The Maasai view the land in Loliondo as part of their ancestral heritage. In practical terms, about 90 percent of Maasai locals raise and export a breed of humped cattle that pays for their food and for the costs of living, including school fees for children.

“If the land goes, then the livestock does not have grass,” said Mairetwai Olenguyo, a local mother.  “I won’t have cattle to sell, and then my children will die of hunger.”

When the plan was first announced, a number of local politicians, males, said they would resign their offices in protest. Yet none did, sparking anger by women and mothers, who experts say suffer most from the kind of social upheavals that a mass removal of Maasai herders would involve.

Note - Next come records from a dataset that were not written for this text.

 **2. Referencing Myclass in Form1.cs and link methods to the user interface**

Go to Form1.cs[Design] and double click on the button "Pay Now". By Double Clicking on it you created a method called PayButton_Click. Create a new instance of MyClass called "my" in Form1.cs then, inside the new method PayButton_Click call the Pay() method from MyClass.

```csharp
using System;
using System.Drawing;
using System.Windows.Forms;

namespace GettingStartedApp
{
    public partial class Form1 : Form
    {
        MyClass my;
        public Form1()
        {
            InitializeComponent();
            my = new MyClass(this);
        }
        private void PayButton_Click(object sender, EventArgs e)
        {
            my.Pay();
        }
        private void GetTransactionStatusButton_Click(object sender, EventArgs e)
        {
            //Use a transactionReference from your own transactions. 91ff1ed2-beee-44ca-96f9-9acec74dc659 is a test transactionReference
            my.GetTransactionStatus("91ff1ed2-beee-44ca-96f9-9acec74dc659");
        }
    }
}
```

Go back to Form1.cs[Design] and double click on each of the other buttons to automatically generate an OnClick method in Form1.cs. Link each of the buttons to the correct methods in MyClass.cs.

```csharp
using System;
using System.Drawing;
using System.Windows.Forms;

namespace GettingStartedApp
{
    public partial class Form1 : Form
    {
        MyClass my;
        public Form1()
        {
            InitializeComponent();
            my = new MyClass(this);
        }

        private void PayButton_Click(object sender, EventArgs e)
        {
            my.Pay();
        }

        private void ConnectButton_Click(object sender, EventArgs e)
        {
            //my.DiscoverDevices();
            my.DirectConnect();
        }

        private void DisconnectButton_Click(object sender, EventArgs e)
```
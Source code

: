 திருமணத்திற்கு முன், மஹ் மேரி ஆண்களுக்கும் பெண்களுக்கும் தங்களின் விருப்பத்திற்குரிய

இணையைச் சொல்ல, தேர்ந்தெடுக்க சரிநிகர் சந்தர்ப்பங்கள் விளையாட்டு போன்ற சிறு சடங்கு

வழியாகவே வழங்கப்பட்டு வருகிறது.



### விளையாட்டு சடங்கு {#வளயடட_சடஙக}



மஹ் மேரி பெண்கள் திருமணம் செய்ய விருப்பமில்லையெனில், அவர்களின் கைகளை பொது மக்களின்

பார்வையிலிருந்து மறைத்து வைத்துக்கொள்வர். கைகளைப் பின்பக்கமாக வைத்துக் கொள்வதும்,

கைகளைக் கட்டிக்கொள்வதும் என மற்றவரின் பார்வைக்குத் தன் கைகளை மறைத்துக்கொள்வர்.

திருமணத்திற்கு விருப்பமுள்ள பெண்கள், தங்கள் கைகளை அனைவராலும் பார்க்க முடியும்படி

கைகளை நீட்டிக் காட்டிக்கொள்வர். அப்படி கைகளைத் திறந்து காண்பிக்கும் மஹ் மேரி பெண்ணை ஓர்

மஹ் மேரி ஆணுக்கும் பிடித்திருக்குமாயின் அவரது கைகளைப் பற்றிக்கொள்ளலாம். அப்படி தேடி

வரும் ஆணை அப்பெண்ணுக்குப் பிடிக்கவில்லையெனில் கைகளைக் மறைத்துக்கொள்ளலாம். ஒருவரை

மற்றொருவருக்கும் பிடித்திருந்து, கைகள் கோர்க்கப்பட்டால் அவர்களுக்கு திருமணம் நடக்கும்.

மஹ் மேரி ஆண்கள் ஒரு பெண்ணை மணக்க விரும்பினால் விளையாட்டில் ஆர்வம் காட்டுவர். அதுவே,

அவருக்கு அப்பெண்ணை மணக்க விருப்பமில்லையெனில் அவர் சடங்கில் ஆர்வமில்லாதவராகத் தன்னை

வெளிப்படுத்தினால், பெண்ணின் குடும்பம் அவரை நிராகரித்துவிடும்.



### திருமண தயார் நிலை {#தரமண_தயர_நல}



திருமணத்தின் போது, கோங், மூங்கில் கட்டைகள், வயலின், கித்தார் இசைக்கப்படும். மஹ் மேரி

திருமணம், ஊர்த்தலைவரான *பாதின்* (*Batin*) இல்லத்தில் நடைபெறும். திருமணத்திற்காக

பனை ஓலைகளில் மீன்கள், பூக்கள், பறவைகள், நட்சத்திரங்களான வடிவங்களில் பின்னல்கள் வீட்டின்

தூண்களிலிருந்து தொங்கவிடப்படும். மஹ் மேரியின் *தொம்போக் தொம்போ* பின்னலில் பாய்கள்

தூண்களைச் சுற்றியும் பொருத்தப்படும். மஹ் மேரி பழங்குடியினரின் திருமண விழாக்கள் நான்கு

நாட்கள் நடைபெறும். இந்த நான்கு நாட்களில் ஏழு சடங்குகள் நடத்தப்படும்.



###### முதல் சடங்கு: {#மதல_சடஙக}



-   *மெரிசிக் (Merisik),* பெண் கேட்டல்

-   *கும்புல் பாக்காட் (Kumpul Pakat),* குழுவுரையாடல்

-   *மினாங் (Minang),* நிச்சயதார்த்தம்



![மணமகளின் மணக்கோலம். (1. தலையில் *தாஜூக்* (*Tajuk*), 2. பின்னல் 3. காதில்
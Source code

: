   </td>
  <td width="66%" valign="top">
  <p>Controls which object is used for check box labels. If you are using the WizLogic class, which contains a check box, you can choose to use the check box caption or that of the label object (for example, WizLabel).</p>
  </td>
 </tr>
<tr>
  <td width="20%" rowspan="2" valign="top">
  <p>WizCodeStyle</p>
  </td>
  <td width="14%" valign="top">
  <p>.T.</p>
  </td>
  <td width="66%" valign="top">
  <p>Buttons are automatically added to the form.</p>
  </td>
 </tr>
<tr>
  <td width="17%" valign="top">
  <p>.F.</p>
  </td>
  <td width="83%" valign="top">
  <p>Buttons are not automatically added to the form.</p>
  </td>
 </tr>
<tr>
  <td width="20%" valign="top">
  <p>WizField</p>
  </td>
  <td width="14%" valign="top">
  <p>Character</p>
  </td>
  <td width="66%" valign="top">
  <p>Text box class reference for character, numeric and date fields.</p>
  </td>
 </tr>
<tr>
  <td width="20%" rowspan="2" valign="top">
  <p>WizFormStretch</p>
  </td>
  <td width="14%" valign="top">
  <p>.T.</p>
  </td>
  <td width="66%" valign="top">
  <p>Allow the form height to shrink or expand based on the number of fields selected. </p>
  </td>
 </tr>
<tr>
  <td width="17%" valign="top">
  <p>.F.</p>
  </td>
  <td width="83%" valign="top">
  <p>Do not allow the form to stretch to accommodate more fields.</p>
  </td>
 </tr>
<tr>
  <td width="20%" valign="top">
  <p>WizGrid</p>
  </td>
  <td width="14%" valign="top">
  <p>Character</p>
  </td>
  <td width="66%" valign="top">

Women here recall being left behind by their husbands to care for children during a 2009 drought when security forces for the OBC company, which has operated in Loliondo for the past two decades, denied them access to water. Maasai men often seek work in the city as guards since they are seen as fierce warriors. 

Broken promises

Tanzanian Maasai have suffered from a history of broken promises.  The British removed them from the Serengeti in 1959 with assurances that land rights would never be infringed again. Yet post-independence governments did so anyway.

“You cannot move the same group of people twice in their lifetime,” said Tina Timan, a Maasai representative dressed in a red cloak and a blue head scarf who met with Pinda, the prime minister. Ms. Timan's parents were evicted from the Serengeti a year before she was born. 

In recent weeks, the women, whose protest was largely spontaneous, each donated 7,000 Tanzanian shillings ($4.30) to send Timan and another woman to meet Pinda.  In the current rainy season, a woman earns about 10,000 Tanzanian shillings ($6.14) per week selling milk.

Mwigulu Nchemba, a political officer from CCM, the party taking up support of the Maasai, says the local herders already have title deeds. “The villages are registered … and [the Maasai] have little impact on the ecology,” he told the Monitor, denying that the cattle harm wildlife.

Tribal leaders say the abundant wildlife enjoyed by OBC’s hunting party clients is evidence that the Maasai tribe have been good stewards of the land.

They say that Tanzania’s president Kikwete has tried for years to give OBC more land in return for heavy payments from the Dubai-based firm.  A more radical contingent of Maasai have threatened to occupy OBC’s hunting camp.

Ms. Olenguyo, the local mother, doubted the Maasai protest would make a difference.

“I don’t think he’ll give back our land,” she said of Kikwete, even though she retains some hope: “Even the president has children and a wife.”